Bettors should get in the practice of always looking for futures opportunities as the season goes along. Sportsbooks update the odds based on the results and based on betting action from those that are actively seeking out the chance to get a good price.
On Saturday, I joined Ben Wilson and Wes Reynolds on Betting Across America and we had a “Buy, Sell, Hold” segment on the SEC futures market (around the 5:18:00 mark). It is a two-horse race between Alabama and Georgia, but there was an interesting price on the board that got me thinking.
The Auburn Tigers were listed at 25/1 per BetMGM. Auburn already has a loss in conference play, but the Tigers technically control their own destiny to win the SEC West. Will it happen? No, probably not, however, there is a good futures betting technique that would yield a higher return than 25/1 and it is something that bettors should be aware of in case chances pop up in the future.
This is a concept that is most often utilized during the NCAA Tournament for college basketball, but it applies to Auburn for this college football season because Auburn needs to win out. Much like a team that makes the Big Dance, there is no margin for error. Win or go home, at least in terms of winning the SEC West to grab a spot in Atlanta on December 4.
Auburn’s only SEC loss is to Georgia, so there are no tiebreakers to worry about in the division. The Tigers’ remaining schedule after the Week 8 bye is Ole Miss, at Texas A&M, Mississippi State, at South Carolina and then the Iron Bowl at Jordan-Hare Stadium against Alabama.
Consider that Auburn’s path to Atlanta means beating all of those teams.
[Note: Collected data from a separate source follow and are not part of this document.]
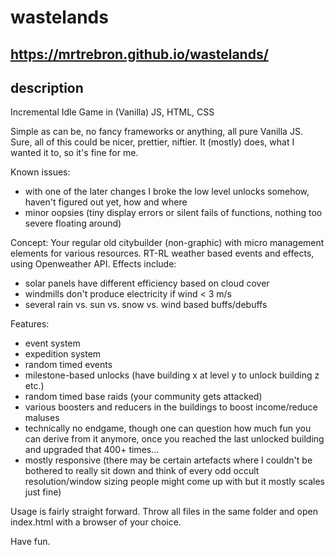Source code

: # wastelands
## https://mrtrebron.github.io/wastelands/
## description
Incremental Idle Game in (Vanilla) JS, HTML, CSS

Simple as can be, no fancy frameworks or anything, all pure Vanilla JS. Sure, all of this could be nicer, prettier, niftier.
It (mostly) does, what I wanted it to, so it's fine for me.

Known issues:
* with one of the later changes I broke the low level unlocks somehow, haven't figured out yet, how and where
* minor oopsies (tiny display errors or silent fails of functions, nothing too severe floating around)

Concept:
Your regular old citybuilder (non-graphic) with micro management elements for various resources.
RT-RL weather based events and effects, using Openweather API.
Effects include: 
* solar panels have different efficiency based on cloud cover
* windmills don't produce electricity if wind < 3 m/s
* several rain vs. sun vs. snow vs. wind based buffs/debuffs

Features:
* event system
* expedition system
* random timed events
* milestone-based unlocks (have building x at level y to unlock building z etc.)
* random timed base raids (your community gets attacked)
* various boosters and reducers in the buildings to boost income/reduce maluses
* technically no endgame, though one can question how much fun you can derive from it anymore, once you reached the last unlocked building and upgraded that 400+ times...
* mostly responsive (there may be certain artefacts where I couldn't be bothered to really sit down and think of every odd occult resolution/window sizing people might come up with but it mostly scales just fine)

Usage is fairly straight forward. Throw all files in the same folder and open index.html with a browser of your choice.

Have fun.
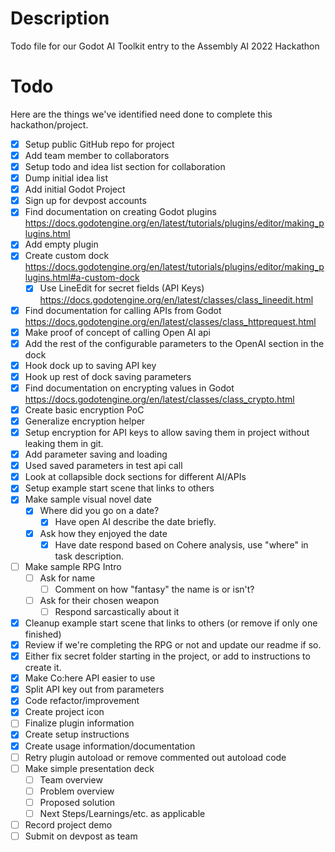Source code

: # Description

Todo file for our Godot AI Toolkit entry to the Assembly AI 2022 Hackathon


# Todo

Here are the things we've identified need done to complete this hackathon/project.

- [x] Setup public GitHub repo for project
- [x] Add team member to collaborators
- [x] Setup todo and idea list section for collaboration
- [x] Dump initial idea list
- [x] Add initial Godot Project
- [x] Sign up for devpost accounts
- [x] Find documentation on creating Godot plugins
    https://docs.godotengine.org/en/latest/tutorials/plugins/editor/making_plugins.html
- [x] Add empty plugin
- [x] Create custom dock
    https://docs.godotengine.org/en/latest/tutorials/plugins/editor/making_plugins.html#a-custom-dock
    - [x] Use LineEdit for secret fields (API Keys)
        https://docs.godotengine.org/en/latest/classes/class_lineedit.html
- [x] Find documentation for calling APIs from Godot
    https://docs.godotengine.org/en/latest/classes/class_httprequest.html
- [x] Make proof of concept of calling Open AI api
- [x] Add the rest of the configurable parameters to the OpenAI section in the dock
- [x] Hook dock up to saving API key
- [x] Hook up rest of dock saving parameters
- [x] Find documentation on encrypting values in Godot
    https://docs.godotengine.org/en/latest/classes/class_crypto.html
- [x] Create basic encryption PoC
- [x] Generalize encryption helper
- [x] Setup encryption for API keys to allow saving them in project without leaking them in git.
- [x] Add parameter saving and loading
- [x] Used saved parameters in test api call
- [x] Look at collapsible dock sections for different AI/APIs
- [x] Setup example start scene that links to others
- [x] Make sample visual novel date
    - [x] Where did you go on a date?
        - [x] Have open AI describe the date briefly.
    - [x] Ask how they enjoyed the date
        - [x] Have date respond based on Cohere analysis, use "where" in task description.
- [ ] Make sample RPG Intro
    - [ ] Ask for name
        - [ ] Comment on how "fantasy" the name is or isn't?
    - [ ] Ask for their chosen weapon
        - [ ] Respond sarcastically about it
- [x] Cleanup example start scene that links to others (or remove if only one finished)
- [x] Review if we're completing the RPG or not and update our readme if so.
- [x] Either fix secret folder starting in the project, or add to instructions to create it.
- [x] Make Co:here API easier to use
- [x] Split API key out from parameters
- [x] Code refactor/improvement
- [x] Create project icon
- [ ] Finalize plugin information
- [x] Create setup instructions
- [x] Create usage information/documentation
- [ ] Retry plugin autoload or remove commented out autoload code 
- [ ] Make simple presentation deck
    - [ ] Team overview
    - [ ] Problem overview
    - [ ] Proposed solution
    - [ ] Next Steps/Learnings/etc. as applicable
- [ ] Record project demo
- [ ] Submit on devpost as team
Rather than betting the 25/1 futures price, you can do what is called a “moneyline rollover”. In this instance, Auburn cannot afford a loss. If the Tigers lose a game, your 25/1 bet is dead anyway. With a moneyline rollover, you’d bet the moneyline of each Auburn game and roll over the total of your winnings and bet amount.
Let’s say you want to bet $100 on the futures odds, just to make the math easy.
$100 at 25/1 = $2500
It doesn’t get easier than that. However, your potential winnings are capped at $2,500.
If you were to look at a moneyline rollover, here’s how it would work (note: odds projected in advance based on power ratings; math rounded up):
Start with $100
Auburn vs. Ole Miss (+ 125) – Bet $100 to win $125 ($225)
Auburn at Texas A&M (assume Auburn 4, so ML around + 160) – Bet $225 to win $360 ($585)
Auburn vs. Mississippi State (assume Auburn -9, so ML around -340) – Bet $585 to win $172 ($757)
Auburn at South Carolina (assume Auburn -18, so ML around -1100) – Bet $757 to win $69 ($826)
Auburn vs. Alabama (assume Auburn 14, so ML around + 425) – Bet $826 to win $3,510
These two options are essentially the same bet, just in a different way. The Auburn future pays $2,500, but an Auburn moneyline rollover pays over $3,500.
Technically, your investment is the same in both wagers. You started with $100 in both cases.
The beauty of a moneyline rollover is that you don’t have to come up with some complicated hedging scenario. The hedge is to stop betting. Or, you can bet less and keep some of your profits.
I’ll talk more about moneyline rollovers when we get to the college basketball postseason, but this is a good example for introducing the topic. If you can project lines in advance, you are often going to find that a moneyline rollover creates a higher profit potential than a futures bet in these situations.